Personal information
- Born: December 23, 1956 (age 69) Albany, Georgia, U.S.
- Listed height: 5 ft 9 in (1.75 m)
- Listed weight: 178 lb (81 kg)

Career information
- High school: Albany
- College: Florida State
- NFL draft: 1978: 6th round, 140th overall pick

Career history
- New York Jets (1978–1985);

Awards and highlights
- PFWA All-Rookie Team (1978);

Career NFL statistics
- Interceptions: 21
- Fumble recoveries: 3
- Touchdowns: 3
- Stats at Pro Football Reference

= Bobby Jackson (cornerback) =

American football player (born 1956)

Robert Charles Jackson (born December 23, 1956) is an American former professional football player who was a cornerback for the New York Jets of the National Football League (NFL). He retired with 21 career interceptions and 3 fumble recoveries.

==College==
Jackson started at Florida State University and in 1993 was inducted into the FSU Hall of Fame.

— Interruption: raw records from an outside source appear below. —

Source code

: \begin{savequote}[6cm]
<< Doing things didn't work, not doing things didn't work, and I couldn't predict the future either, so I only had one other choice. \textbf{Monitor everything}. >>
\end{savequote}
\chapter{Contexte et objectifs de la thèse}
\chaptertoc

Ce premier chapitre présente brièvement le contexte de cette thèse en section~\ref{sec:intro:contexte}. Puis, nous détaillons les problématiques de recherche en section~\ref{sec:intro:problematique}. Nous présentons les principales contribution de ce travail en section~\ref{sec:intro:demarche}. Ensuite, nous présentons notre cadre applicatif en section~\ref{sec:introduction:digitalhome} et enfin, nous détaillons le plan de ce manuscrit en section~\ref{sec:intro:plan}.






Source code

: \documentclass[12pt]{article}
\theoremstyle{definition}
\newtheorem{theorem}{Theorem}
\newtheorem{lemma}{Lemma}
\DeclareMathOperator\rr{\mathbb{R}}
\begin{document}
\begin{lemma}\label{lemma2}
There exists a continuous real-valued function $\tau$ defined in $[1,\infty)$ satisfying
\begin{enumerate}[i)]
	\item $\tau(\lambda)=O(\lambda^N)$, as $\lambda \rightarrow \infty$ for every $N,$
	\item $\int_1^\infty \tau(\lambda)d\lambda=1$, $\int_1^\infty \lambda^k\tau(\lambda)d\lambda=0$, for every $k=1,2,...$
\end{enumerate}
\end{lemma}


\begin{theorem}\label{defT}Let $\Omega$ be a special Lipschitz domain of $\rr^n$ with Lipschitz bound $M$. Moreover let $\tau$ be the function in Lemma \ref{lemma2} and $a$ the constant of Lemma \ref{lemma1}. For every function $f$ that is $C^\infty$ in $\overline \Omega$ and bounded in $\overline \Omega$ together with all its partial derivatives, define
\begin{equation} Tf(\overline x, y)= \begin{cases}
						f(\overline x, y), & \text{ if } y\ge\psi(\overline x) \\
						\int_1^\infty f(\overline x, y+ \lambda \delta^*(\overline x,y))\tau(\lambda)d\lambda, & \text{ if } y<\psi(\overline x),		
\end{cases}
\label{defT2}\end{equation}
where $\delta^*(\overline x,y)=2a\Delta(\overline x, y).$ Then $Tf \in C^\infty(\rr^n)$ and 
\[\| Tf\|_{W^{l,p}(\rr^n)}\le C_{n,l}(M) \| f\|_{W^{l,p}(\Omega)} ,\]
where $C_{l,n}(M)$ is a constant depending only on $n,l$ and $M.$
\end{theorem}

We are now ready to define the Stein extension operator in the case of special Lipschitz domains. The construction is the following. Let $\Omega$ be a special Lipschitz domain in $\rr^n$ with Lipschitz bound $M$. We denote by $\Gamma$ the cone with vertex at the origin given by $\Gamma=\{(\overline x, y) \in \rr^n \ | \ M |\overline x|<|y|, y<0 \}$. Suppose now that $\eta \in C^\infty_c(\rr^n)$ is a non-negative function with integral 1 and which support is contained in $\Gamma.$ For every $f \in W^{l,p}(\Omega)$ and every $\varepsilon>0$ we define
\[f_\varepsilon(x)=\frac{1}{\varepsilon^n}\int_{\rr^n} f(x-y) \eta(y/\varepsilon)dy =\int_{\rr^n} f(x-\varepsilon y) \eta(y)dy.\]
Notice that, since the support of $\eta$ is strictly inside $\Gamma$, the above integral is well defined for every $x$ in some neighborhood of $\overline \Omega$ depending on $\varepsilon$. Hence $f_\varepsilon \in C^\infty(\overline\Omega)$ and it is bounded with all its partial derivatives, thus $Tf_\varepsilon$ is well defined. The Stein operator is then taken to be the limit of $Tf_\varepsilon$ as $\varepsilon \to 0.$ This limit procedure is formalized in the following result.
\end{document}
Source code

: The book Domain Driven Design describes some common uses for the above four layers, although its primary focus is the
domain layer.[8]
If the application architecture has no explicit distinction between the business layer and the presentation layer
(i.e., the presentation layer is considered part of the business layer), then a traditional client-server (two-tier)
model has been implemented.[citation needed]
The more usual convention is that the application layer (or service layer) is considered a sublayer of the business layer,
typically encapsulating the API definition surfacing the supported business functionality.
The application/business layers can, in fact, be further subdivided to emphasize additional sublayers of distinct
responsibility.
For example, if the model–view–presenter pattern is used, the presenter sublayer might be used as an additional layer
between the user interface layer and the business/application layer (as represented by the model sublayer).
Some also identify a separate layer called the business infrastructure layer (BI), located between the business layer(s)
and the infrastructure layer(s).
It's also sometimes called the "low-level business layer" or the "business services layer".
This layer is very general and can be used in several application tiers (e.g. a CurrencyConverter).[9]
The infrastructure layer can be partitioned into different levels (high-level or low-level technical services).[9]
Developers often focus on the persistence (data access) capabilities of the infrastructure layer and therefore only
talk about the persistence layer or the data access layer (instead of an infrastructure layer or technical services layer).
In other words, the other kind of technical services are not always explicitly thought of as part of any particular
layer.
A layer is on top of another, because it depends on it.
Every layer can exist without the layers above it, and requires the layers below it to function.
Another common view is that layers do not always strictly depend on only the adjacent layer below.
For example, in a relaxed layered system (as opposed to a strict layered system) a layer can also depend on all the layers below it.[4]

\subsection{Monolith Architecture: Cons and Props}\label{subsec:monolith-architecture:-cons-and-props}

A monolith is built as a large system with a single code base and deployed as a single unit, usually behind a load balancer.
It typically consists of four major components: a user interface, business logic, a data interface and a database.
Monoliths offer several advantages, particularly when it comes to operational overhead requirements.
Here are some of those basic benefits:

Jackson once held the all time interception record at FSU, since broken by Terrell Buckley. Jackson also held the single game-punt return average of 45.3 yard per return (minimum three returns) -- a record since broken by Jet star Leon Washington.

==Professional career==
His professional career began when he was selected 140th overall in the sixth round of the National Football League draft of 1978. He went on to start all 16 games at cornerback his rookie year. He also tied for the team lead with 5 interceptions and was named to the “AFC All-Rookie Team” as a starter.